• [Brief] As the answer, give every line of the records that includes the word "managing".

Saved data entries
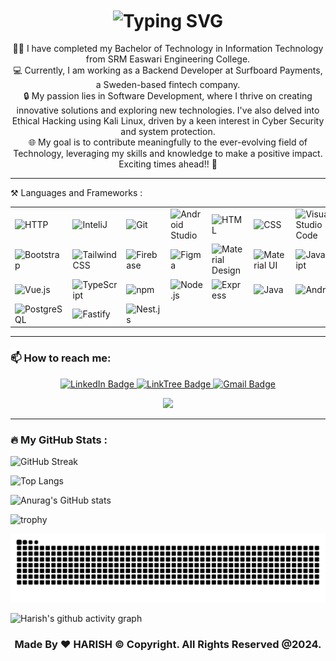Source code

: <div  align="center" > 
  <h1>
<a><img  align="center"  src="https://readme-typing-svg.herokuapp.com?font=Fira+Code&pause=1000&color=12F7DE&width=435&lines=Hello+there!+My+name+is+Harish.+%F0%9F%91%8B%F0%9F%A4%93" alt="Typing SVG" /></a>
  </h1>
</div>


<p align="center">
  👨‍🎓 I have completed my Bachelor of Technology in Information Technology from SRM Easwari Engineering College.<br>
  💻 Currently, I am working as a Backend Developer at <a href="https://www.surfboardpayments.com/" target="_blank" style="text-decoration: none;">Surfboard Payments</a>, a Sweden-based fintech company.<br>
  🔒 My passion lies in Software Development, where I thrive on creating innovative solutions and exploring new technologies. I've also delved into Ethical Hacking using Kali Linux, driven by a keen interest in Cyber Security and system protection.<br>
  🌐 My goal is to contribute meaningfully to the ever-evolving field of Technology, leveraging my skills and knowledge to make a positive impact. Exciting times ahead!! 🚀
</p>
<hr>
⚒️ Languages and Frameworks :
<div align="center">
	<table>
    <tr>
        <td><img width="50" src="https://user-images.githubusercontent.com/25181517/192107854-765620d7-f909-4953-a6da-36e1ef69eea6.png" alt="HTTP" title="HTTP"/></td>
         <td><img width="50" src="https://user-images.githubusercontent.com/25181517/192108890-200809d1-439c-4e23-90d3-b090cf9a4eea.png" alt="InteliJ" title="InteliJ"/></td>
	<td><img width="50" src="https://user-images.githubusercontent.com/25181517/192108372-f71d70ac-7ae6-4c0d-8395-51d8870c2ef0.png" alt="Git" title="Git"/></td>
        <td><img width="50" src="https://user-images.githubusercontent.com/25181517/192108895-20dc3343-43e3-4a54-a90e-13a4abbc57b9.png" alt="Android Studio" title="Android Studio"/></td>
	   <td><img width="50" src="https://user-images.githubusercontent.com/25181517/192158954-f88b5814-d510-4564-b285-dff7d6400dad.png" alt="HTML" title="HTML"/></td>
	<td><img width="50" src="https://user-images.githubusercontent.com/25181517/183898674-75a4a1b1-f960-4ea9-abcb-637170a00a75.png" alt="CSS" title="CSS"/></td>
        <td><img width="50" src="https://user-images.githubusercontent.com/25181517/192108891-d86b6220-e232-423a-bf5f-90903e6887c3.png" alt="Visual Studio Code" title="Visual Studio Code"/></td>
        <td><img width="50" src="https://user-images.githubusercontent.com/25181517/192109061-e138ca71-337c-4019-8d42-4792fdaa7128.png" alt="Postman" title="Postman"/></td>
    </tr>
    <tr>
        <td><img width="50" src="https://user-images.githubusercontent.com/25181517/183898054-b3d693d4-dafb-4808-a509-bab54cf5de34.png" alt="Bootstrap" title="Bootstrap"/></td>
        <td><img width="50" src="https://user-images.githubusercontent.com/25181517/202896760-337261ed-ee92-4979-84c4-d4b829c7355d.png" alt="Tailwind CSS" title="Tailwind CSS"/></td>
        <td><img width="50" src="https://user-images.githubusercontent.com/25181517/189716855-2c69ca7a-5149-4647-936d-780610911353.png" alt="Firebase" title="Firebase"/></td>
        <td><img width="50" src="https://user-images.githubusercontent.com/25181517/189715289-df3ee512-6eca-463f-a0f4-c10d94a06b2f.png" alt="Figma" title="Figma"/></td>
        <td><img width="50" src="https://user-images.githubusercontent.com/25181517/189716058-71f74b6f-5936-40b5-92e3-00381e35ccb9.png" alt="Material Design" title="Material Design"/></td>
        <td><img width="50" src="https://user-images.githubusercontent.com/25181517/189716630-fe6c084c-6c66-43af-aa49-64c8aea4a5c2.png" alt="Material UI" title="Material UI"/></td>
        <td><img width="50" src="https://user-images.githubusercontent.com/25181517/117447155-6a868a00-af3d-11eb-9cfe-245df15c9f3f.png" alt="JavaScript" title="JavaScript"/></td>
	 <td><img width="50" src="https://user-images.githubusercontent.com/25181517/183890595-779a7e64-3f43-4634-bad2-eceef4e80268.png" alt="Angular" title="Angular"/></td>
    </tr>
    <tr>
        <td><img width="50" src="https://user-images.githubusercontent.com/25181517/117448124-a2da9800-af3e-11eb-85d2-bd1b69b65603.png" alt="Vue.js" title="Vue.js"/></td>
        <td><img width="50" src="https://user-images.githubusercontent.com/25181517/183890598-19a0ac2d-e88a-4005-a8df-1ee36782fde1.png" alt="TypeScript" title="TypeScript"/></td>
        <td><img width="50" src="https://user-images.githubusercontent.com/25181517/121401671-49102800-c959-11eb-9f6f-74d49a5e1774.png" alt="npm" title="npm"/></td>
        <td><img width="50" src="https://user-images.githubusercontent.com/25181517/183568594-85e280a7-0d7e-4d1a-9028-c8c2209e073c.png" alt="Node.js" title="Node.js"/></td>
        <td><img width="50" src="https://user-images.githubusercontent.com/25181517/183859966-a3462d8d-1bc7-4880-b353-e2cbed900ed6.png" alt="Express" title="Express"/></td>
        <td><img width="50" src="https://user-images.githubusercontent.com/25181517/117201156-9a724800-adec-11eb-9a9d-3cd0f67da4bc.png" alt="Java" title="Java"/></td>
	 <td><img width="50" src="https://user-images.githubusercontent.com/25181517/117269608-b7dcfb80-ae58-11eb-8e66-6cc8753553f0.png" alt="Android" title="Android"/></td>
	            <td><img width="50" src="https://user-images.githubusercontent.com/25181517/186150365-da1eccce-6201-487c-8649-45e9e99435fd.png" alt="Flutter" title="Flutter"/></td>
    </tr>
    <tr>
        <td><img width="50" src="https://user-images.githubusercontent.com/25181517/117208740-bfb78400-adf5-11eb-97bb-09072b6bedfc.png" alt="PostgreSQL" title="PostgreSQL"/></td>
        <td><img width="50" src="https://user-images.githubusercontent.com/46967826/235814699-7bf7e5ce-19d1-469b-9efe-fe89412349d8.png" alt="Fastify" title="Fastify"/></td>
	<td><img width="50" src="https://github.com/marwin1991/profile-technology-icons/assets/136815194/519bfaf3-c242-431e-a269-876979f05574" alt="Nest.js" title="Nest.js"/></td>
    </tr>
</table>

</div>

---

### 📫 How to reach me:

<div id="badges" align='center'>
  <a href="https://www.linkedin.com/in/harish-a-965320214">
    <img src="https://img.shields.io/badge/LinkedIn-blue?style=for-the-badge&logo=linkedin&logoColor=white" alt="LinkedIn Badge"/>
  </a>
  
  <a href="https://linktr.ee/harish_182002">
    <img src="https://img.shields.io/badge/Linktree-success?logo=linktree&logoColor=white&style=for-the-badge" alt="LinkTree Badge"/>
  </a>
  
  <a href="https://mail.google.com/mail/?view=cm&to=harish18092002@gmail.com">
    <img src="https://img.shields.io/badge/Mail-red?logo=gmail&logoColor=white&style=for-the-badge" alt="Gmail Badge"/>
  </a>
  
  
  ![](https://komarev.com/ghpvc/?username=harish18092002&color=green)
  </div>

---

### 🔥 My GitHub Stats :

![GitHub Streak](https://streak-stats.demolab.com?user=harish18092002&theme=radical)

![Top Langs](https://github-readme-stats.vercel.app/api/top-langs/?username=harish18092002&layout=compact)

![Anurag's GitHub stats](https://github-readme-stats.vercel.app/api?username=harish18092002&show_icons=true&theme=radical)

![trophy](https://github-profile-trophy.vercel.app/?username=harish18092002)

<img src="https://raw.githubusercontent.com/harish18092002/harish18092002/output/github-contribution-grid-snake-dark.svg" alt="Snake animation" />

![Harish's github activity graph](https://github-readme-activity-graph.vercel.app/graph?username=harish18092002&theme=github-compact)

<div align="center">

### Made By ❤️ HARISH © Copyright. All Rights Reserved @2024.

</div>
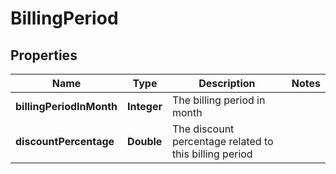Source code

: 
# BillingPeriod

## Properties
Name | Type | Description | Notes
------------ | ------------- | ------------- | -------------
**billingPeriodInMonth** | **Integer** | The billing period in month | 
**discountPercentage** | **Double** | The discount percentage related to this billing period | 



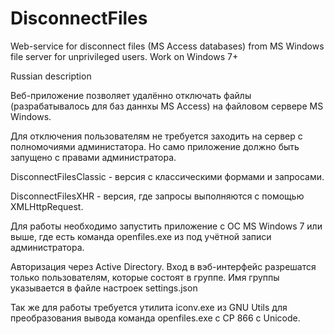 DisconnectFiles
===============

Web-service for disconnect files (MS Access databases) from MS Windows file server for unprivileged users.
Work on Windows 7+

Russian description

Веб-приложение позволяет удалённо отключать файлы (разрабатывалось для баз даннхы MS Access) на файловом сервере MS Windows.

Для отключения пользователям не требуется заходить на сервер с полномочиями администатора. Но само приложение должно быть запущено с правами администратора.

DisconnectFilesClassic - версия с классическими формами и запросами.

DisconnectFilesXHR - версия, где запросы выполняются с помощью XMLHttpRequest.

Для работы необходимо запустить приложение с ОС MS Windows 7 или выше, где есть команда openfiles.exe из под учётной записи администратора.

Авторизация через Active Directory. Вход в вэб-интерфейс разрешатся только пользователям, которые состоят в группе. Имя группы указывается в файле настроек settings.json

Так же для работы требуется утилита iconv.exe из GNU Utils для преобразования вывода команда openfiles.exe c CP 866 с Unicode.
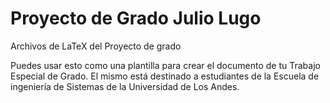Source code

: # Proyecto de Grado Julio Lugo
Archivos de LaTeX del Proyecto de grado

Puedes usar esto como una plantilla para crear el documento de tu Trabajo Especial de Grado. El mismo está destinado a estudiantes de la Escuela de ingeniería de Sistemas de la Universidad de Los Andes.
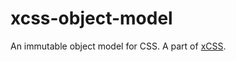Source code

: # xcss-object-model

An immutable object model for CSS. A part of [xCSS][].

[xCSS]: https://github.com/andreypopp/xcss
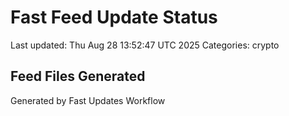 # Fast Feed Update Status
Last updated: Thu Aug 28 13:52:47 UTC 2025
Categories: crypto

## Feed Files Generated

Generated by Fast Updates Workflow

...

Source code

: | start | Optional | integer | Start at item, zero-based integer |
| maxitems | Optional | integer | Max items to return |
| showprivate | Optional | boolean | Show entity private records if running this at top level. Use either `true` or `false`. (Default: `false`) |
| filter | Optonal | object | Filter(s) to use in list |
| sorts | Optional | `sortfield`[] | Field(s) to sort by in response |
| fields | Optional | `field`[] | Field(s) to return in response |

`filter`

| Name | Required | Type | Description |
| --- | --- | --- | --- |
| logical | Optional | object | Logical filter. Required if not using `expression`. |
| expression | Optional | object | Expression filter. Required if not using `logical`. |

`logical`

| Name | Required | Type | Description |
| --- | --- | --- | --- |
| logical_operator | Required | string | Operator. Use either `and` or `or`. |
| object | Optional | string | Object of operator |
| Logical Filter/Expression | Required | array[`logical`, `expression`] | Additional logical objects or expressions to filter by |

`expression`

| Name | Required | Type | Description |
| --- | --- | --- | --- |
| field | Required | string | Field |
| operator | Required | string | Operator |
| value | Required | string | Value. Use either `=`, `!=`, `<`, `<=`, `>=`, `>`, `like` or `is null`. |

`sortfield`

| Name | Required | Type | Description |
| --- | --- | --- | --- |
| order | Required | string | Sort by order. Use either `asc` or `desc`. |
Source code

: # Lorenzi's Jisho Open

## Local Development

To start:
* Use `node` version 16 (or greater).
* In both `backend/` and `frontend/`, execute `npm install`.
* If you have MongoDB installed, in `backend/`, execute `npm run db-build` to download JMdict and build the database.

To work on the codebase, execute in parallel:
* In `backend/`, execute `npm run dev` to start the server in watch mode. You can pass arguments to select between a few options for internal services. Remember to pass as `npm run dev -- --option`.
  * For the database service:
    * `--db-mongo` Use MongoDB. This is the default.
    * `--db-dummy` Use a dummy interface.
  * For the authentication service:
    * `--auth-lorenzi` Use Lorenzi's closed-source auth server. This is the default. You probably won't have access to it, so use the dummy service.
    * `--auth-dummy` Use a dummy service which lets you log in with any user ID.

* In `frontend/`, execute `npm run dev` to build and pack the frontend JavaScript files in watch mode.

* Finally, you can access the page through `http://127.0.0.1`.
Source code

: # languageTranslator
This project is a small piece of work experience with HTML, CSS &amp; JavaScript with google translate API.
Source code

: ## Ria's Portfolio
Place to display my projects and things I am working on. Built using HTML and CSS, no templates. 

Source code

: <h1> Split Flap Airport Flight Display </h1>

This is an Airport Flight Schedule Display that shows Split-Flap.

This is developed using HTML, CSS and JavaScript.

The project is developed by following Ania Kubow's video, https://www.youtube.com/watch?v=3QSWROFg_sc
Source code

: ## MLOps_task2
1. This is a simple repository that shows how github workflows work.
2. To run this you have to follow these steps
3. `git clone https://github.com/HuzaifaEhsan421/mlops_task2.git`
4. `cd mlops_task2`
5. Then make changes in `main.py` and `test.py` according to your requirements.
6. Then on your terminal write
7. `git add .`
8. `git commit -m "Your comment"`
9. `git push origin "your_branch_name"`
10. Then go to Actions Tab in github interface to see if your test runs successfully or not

* * *

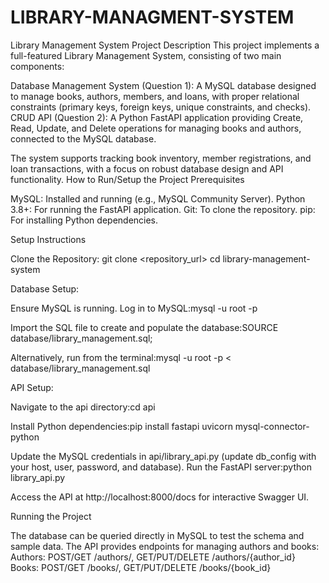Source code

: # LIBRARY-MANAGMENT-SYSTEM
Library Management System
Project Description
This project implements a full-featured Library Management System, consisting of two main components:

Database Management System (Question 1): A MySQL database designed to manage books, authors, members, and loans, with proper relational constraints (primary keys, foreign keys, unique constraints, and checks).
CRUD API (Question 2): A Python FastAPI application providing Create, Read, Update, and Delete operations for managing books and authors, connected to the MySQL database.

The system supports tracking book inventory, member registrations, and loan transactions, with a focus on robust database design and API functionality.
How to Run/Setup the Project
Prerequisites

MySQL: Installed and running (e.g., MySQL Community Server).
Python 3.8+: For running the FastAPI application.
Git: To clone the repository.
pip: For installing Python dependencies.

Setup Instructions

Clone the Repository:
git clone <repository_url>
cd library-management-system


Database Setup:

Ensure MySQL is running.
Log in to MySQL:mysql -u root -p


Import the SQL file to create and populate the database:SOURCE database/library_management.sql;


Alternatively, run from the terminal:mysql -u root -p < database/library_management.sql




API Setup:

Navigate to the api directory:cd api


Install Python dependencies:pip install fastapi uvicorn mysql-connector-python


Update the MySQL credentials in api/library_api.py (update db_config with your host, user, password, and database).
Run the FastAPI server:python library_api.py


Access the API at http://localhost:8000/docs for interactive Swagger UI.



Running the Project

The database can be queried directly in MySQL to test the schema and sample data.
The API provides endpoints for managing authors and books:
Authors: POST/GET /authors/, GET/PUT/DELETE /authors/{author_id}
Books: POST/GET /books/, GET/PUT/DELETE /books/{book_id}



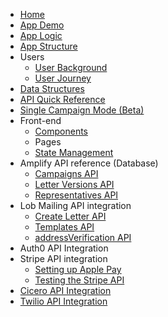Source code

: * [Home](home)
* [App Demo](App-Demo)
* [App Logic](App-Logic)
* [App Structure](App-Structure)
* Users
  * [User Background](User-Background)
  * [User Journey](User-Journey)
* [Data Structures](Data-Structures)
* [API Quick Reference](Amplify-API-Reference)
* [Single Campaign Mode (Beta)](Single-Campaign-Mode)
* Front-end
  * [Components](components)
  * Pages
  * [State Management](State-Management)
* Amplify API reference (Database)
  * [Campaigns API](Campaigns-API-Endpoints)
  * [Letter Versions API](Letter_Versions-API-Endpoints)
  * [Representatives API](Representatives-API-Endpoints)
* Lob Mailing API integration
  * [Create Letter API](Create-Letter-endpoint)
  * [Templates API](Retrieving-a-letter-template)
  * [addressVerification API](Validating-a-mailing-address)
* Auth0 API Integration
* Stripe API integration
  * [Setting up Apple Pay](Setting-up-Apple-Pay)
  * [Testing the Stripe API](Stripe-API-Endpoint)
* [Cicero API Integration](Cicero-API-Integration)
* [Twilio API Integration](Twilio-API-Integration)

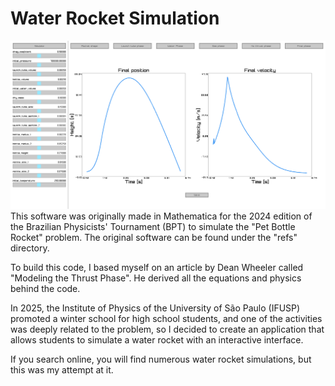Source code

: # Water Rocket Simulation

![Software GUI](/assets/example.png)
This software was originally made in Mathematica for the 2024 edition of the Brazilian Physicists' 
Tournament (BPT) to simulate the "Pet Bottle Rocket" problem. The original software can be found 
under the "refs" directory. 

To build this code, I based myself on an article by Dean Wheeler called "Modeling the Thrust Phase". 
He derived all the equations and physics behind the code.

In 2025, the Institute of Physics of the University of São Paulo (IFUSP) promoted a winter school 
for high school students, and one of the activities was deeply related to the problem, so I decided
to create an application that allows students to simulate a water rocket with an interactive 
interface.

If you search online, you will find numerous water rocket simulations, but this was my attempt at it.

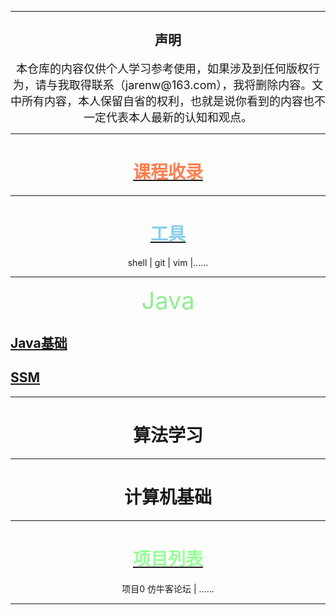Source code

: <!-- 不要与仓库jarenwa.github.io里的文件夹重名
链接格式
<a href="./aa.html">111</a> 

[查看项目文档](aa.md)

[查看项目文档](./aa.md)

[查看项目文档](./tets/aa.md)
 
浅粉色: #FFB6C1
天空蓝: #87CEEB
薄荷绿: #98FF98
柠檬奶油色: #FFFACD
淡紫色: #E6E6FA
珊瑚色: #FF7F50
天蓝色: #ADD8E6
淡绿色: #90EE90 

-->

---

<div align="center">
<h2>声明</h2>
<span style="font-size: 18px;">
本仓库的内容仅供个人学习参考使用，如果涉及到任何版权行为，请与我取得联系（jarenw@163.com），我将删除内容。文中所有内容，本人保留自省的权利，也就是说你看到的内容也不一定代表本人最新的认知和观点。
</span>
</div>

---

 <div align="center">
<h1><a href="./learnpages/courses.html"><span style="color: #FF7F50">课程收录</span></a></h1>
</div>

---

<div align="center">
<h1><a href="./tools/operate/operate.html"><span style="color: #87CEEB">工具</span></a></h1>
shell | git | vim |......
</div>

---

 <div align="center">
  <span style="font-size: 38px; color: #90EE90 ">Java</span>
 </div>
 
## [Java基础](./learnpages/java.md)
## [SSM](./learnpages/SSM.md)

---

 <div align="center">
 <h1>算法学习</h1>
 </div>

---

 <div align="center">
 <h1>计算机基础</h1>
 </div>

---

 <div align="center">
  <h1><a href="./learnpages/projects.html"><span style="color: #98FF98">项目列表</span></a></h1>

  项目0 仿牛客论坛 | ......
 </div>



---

• [Solution]
CRUD API (Question 2): A Python FastAPI application providing Create, Read, Update, and Delete operations for managing books and authors, connected to the MySQL database.
The API provides endpoints for managing authors and books:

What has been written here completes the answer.